Action item:
Go through the entries below and give the number of lines that have the string "required", and only that.

==================================================

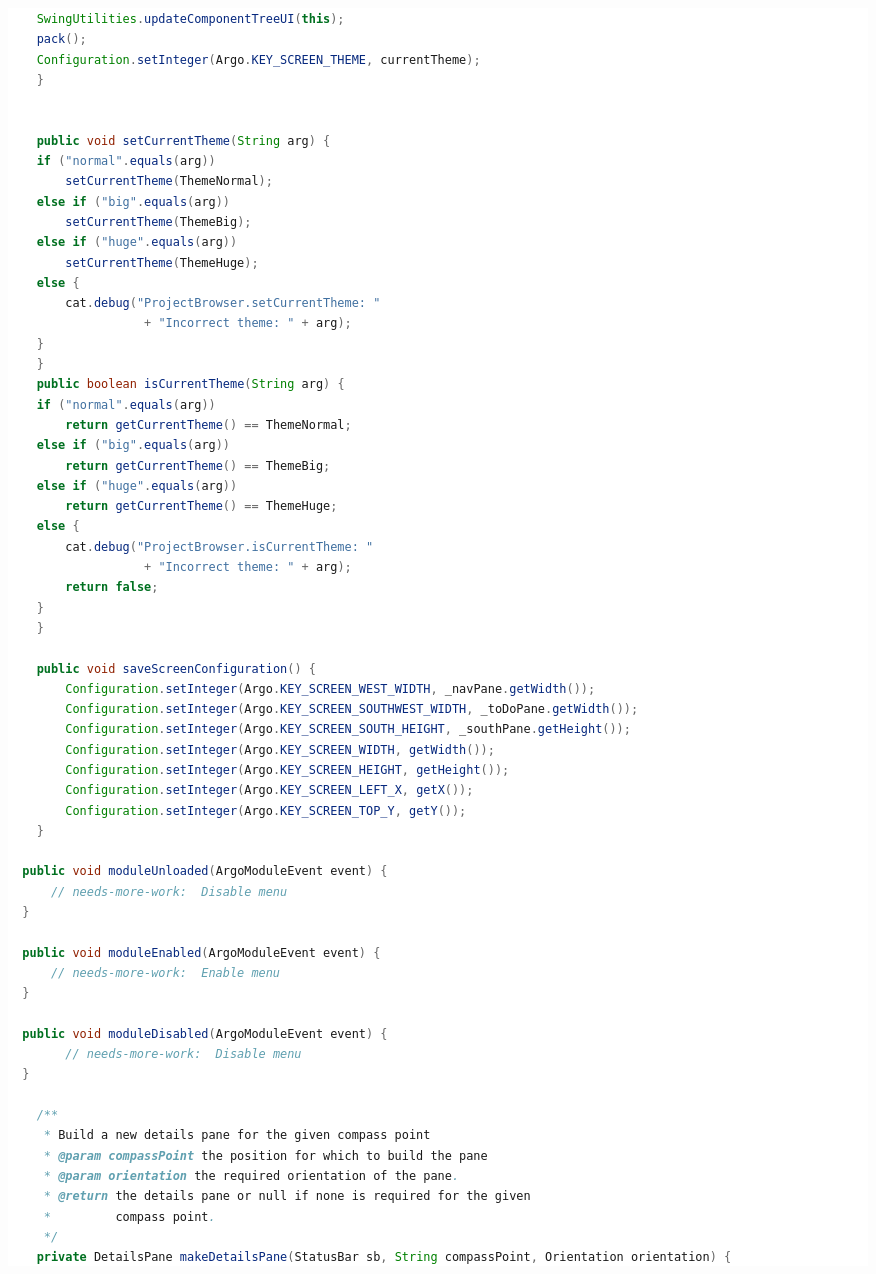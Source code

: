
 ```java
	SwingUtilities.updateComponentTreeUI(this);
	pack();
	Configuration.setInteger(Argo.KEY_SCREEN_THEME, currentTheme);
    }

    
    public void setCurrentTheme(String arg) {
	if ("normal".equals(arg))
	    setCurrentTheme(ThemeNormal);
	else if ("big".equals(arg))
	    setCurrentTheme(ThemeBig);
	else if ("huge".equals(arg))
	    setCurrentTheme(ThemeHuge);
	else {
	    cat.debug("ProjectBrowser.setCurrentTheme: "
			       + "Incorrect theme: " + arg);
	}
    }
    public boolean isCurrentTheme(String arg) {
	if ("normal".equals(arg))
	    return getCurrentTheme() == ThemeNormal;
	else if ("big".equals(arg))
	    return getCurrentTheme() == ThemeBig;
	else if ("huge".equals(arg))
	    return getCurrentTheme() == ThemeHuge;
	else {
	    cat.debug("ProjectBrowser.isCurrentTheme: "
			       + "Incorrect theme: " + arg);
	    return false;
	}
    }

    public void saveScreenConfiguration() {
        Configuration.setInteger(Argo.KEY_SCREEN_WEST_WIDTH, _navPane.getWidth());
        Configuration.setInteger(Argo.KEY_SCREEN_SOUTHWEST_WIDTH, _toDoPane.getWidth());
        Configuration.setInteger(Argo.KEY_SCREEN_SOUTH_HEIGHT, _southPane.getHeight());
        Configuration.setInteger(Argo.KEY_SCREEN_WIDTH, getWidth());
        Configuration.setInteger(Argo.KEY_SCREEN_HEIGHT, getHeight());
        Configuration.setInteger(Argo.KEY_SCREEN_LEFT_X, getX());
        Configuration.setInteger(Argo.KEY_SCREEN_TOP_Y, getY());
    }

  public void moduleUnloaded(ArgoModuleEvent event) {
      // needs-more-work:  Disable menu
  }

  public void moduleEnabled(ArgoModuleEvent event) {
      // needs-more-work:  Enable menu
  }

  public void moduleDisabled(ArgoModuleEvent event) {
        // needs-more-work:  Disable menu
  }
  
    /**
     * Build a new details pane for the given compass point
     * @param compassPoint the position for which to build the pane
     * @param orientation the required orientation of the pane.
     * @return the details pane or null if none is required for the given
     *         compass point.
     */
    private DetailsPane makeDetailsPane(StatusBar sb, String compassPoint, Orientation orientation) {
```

==================================================

Task result:
2